Genomic alterations and gene expression in primary diffuse large B cell lymphomas of immune privileged sites

Primary diffuse large B cell lymphomas of different immune-privileged sites (IP-DLBCL) share many clinical and biological features, such as a relatively poor prognosis, preferential dissemination to other immune-privileged sites and deletion of the HLA region, which suggests that IP-DLBCL represents a separate entity. To further investigate the nature of IP-DLBCL, we investigated site-specific genomic aberrations in 16 testicular, 9 central nervous system (CNS) and 15 nodal DLBCL using array-CGH. We also determined minimal common regions of gain and loss.
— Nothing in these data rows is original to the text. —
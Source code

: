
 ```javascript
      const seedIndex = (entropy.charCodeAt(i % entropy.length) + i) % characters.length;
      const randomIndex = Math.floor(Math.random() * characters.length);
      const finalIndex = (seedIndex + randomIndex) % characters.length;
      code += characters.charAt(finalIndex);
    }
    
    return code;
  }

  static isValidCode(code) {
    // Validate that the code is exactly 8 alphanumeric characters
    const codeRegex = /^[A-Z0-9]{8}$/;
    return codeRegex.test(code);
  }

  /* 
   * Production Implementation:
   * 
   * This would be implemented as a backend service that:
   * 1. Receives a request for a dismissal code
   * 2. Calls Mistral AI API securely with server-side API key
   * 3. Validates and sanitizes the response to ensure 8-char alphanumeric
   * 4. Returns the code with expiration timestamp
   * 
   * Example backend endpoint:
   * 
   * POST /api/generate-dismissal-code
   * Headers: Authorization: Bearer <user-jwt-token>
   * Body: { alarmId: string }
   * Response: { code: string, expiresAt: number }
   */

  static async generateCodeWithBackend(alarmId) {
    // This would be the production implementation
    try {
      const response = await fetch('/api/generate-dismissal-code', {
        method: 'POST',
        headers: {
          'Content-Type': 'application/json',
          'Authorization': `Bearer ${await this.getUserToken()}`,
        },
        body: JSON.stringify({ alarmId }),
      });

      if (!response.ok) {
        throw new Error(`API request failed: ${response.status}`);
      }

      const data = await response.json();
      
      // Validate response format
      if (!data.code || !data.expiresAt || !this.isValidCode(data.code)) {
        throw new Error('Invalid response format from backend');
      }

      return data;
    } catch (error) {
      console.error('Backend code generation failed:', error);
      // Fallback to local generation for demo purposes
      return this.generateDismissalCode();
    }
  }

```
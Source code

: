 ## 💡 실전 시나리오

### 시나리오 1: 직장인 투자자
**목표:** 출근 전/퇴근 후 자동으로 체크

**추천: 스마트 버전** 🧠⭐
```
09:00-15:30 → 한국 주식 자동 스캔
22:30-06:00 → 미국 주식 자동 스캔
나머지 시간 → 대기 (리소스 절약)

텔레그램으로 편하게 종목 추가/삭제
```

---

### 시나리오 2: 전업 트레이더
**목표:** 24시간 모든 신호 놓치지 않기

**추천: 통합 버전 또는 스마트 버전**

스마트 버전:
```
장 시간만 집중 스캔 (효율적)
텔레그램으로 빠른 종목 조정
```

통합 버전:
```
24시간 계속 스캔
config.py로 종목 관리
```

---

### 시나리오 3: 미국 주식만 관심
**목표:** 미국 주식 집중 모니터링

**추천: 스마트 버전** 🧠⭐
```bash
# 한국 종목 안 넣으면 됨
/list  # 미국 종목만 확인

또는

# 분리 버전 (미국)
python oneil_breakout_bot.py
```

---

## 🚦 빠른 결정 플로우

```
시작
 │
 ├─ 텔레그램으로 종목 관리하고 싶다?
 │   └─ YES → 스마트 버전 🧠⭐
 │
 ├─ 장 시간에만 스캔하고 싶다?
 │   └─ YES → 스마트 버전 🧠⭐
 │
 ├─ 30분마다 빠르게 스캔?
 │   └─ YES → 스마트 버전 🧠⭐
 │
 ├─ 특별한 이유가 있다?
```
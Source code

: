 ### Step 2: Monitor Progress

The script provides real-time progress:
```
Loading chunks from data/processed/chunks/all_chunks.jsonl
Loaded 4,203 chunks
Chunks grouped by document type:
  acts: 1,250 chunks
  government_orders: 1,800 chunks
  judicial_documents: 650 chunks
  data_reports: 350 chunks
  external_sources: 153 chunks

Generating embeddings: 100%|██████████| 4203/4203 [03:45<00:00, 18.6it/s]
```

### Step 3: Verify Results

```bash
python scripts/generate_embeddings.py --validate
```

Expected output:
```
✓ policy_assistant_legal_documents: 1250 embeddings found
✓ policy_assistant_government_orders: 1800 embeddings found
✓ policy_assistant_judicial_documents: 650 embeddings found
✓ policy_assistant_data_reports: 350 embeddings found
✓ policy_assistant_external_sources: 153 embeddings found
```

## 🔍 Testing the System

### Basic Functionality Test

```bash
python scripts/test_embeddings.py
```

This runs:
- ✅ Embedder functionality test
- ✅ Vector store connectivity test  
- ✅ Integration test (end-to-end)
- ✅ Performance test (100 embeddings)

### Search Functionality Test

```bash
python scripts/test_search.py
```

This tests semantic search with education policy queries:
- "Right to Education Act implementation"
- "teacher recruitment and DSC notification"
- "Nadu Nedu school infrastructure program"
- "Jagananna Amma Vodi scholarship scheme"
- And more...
Using robust algorithms, the array-CGH data were combined with gene expression data to explore pathways deregulated by chromosomal aberrations. Keywords: comparative genomic hybridisation, gene expression, tumor type comparison Whole tissue sections of 16 testicular, 9 central nervous system (CNS) and 15 nodal DLBCL were used for isolation of genomic DNA and total RNA. Genomic aberrations were determined using an in house printed CGH array containing ~3700 large genomic insert clones. Gene expression was analyzed on Affymetrix HU133 plus 2.0 oligo arrays. Gene expression data and arrayCGH data were combined using the R program ACE-it.